◆ **What you are asked to do**: A verbatim printing of the entries that follow is needed; pictures must not appear in it.

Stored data
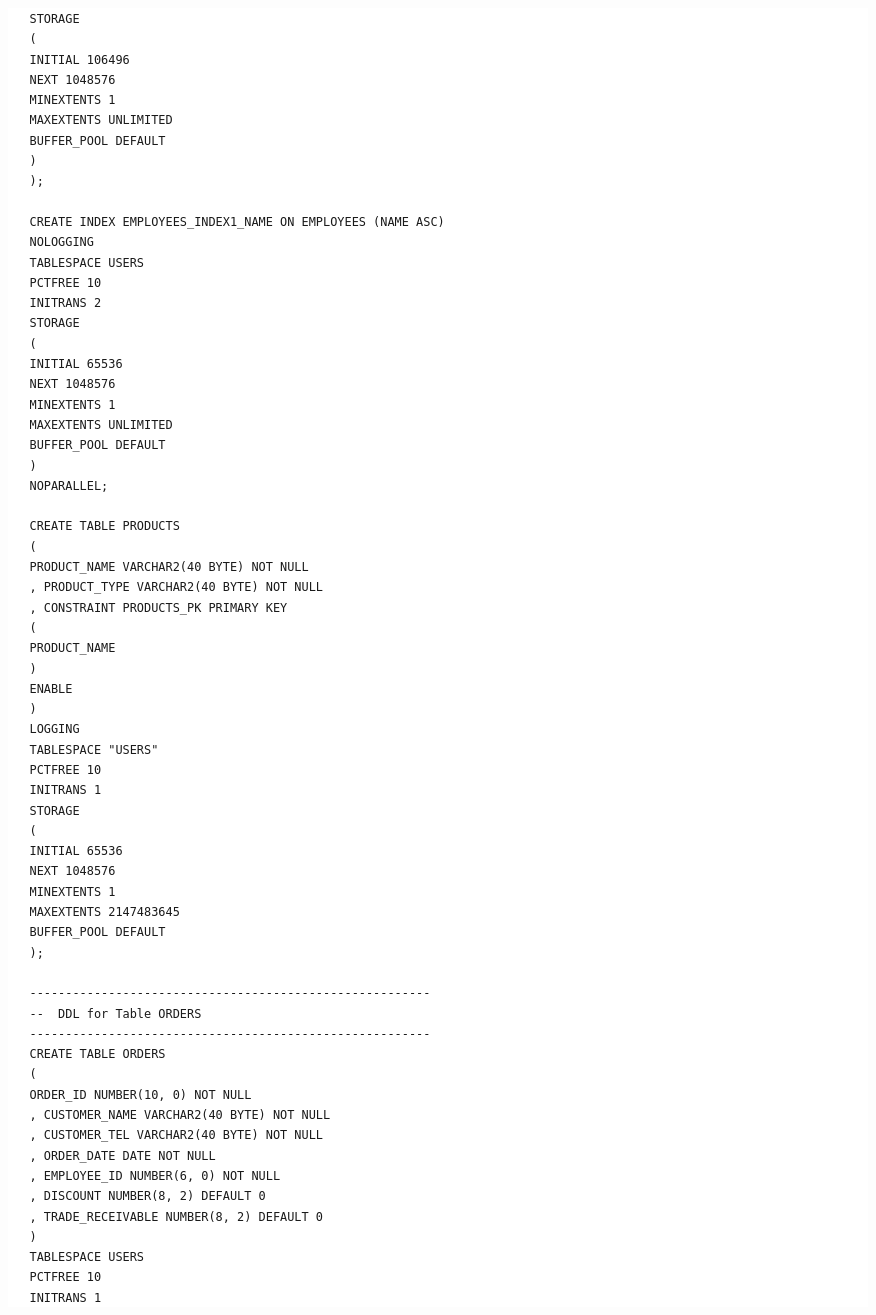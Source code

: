        STORAGE
       (
       INITIAL 106496
       NEXT 1048576
       MINEXTENTS 1
       MAXEXTENTS UNLIMITED
       BUFFER_POOL DEFAULT
       )
       );

       CREATE INDEX EMPLOYEES_INDEX1_NAME ON EMPLOYEES (NAME ASC)
       NOLOGGING
       TABLESPACE USERS
       PCTFREE 10
       INITRANS 2
       STORAGE
       (
       INITIAL 65536
       NEXT 1048576
       MINEXTENTS 1
       MAXEXTENTS UNLIMITED
       BUFFER_POOL DEFAULT
       )
       NOPARALLEL;

       CREATE TABLE PRODUCTS
       (
       PRODUCT_NAME VARCHAR2(40 BYTE) NOT NULL
       , PRODUCT_TYPE VARCHAR2(40 BYTE) NOT NULL
       , CONSTRAINT PRODUCTS_PK PRIMARY KEY
       (
       PRODUCT_NAME
       )
       ENABLE
       )
       LOGGING
       TABLESPACE "USERS"
       PCTFREE 10
       INITRANS 1
       STORAGE
       (
       INITIAL 65536
       NEXT 1048576
       MINEXTENTS 1
       MAXEXTENTS 2147483645
       BUFFER_POOL DEFAULT
       );

       --------------------------------------------------------
       --  DDL for Table ORDERS
       --------------------------------------------------------
       CREATE TABLE ORDERS
       (
       ORDER_ID NUMBER(10, 0) NOT NULL
       , CUSTOMER_NAME VARCHAR2(40 BYTE) NOT NULL
       , CUSTOMER_TEL VARCHAR2(40 BYTE) NOT NULL
       , ORDER_DATE DATE NOT NULL
       , EMPLOYEE_ID NUMBER(6, 0) NOT NULL
       , DISCOUNT NUMBER(8, 2) DEFAULT 0
       , TRADE_RECEIVABLE NUMBER(8, 2) DEFAULT 0
       )
       TABLESPACE USERS
       PCTFREE 10
       INITRANS 1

◆ **Solution**:
Source code

:        STORAGE
       (
       INITIAL 106496
       NEXT 1048576
       MINEXTENTS 1
       MAXEXTENTS UNLIMITED
       BUFFER_POOL DEFAULT
       )
       );

       CREATE INDEX EMPLOYEES_INDEX1_NAME ON EMPLOYEES (NAME ASC)
       NOLOGGING
       TABLESPACE USERS
       PCTFREE 10
       INITRANS 2
       STORAGE
       (
       INITIAL 65536
       NEXT 1048576
       MINEXTENTS 1
       MAXEXTENTS UNLIMITED
       BUFFER_POOL DEFAULT
       )
       NOPARALLEL;

       CREATE TABLE PRODUCTS
       (
       PRODUCT_NAME VARCHAR2(40 BYTE) NOT NULL
       , PRODUCT_TYPE VARCHAR2(40 BYTE) NOT NULL
       , CONSTRAINT PRODUCTS_PK PRIMARY KEY
       (
       PRODUCT_NAME
       )
       ENABLE
       )
       LOGGING
       TABLESPACE "USERS"
       PCTFREE 10
       INITRANS 1
       STORAGE
       (
       INITIAL 65536
       NEXT 1048576
       MINEXTENTS 1
       MAXEXTENTS 2147483645
       BUFFER_POOL DEFAULT
       );

       --------------------------------------------------------
       --  DDL for Table ORDERS
       --------------------------------------------------------
       CREATE TABLE ORDERS
       (
       ORDER_ID NUMBER(10, 0) NOT NULL
       , CUSTOMER_NAME VARCHAR2(40 BYTE) NOT NULL
       , CUSTOMER_TEL VARCHAR2(40 BYTE) NOT NULL
       , ORDER_DATE DATE NOT NULL
       , EMPLOYEE_ID NUMBER(6, 0) NOT NULL
       , DISCOUNT NUMBER(8, 2) DEFAULT 0
       , TRADE_RECEIVABLE NUMBER(8, 2) DEFAULT 0
       )
       TABLESPACE USERS
       PCTFREE 10
       INITRANS 1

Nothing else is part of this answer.